ACRYLONITRILE-INDUCED GASTRIC-MUCOSAL NECROSIS - ROLE OF GASTRIC GLUTATHIONE

Abstract

Acrylonitrile [vinyl cyanide (VCN)] induces acute hemorrhagic focal superficial gastric mucosal necrosis or gastric erosions. The mechanism of the VCN-induced gastric erosions were studied. VCN-induced gastric lesions were coupled with a marked decrease of gastric reduced glutathione (GSH) concentration. Pretreatment of rats with various metabolic modulators (cytochrome P-450 monooxygenase and GSH) before VCN demonstrated that there is an inverse and highly significant correlation between gastric GSH concentration and the VCN-induced gastric erosions.
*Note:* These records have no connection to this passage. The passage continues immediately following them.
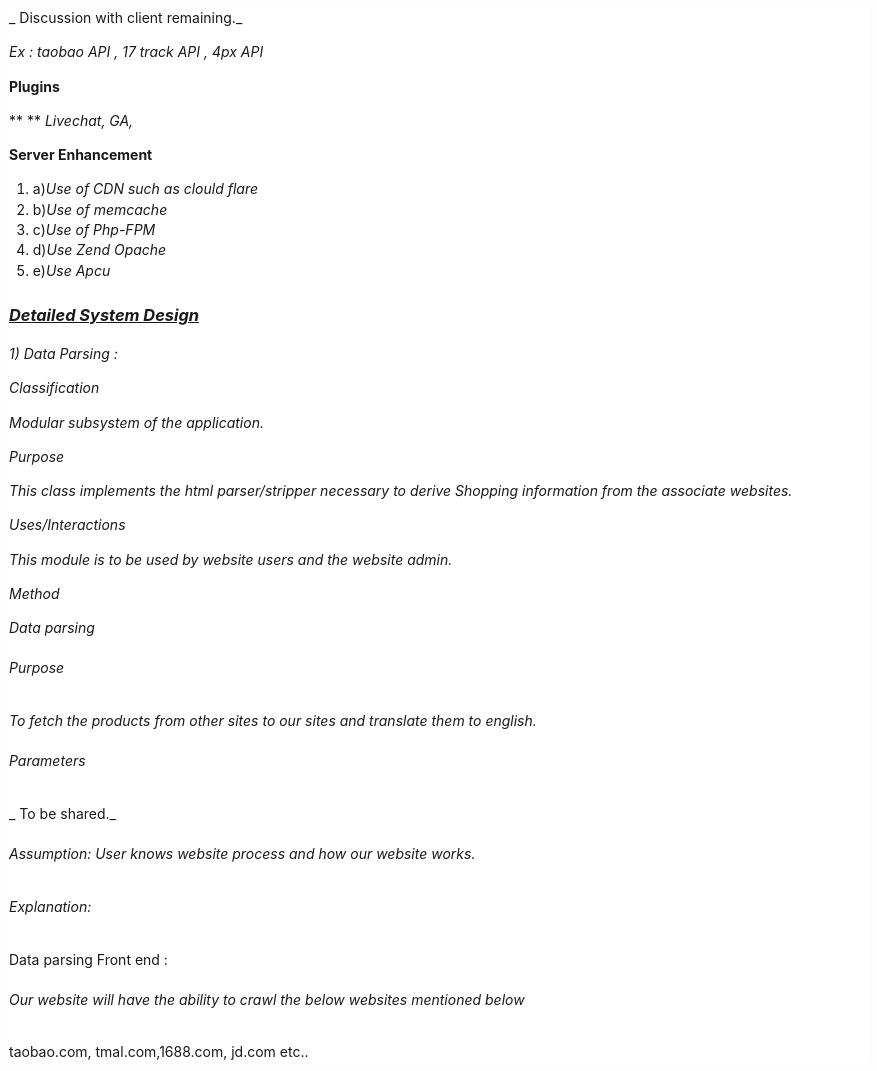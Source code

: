 _         Discussion with client remaining._

_Ex : taobao API , 17 track API , 4px API_

**Plugins**

**       ** _Livechat, GA,_

**Server Enhancement**

1. a)_Use  of CDN such as clould flare_
2. b)_Use of memcache_
3. c)_Use of_ _Php-FPM_
4. d)_Use Zend Opache_
5. e)_Use Apcu_



### [_Detailed System Design_](http://www.enteract.com/~bradapp/docs/sdd.html#TOC_SEC15)

_1) Data Parsing :_

_Classification_

_Modular subsystem of the application._

_Purpose_

_This class implements the html parser/stripper necessary to derive Shopping information from the associate websites._

_Uses/Interactions_

_This module is to be used by website users and the website admin._

_Method_

_Data parsing_

###### Purpose

_To fetch the products from other sites to our sites and translate them to english._

###### Parameters

_         To be shared._

###### Assumption: User knows website process and how our website works.

###### Explanation:

Data parsing Front end :

###### Our website will have the ability to crawl the below websites mentioned below
taobao.com, tmal.com,1688.com, jd.com etc..

######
Pretreatment of rats with SH-containing compounds protected against the VCN-induced gastric necrosis and blocked the VCN-induced gastric GSH depletion. Pretreatment of rats with atropine, which blocks muscarinic receptors, protected rats against the VCN-induced gastric erosions. Depletion and/or inactivation of critical endogenous sulfhydryl groups apparently causes configurational changes of cholinergic receptors and increases agonist binding affinity, which, among other actions, leads to the causation of gastric mucosal erosions.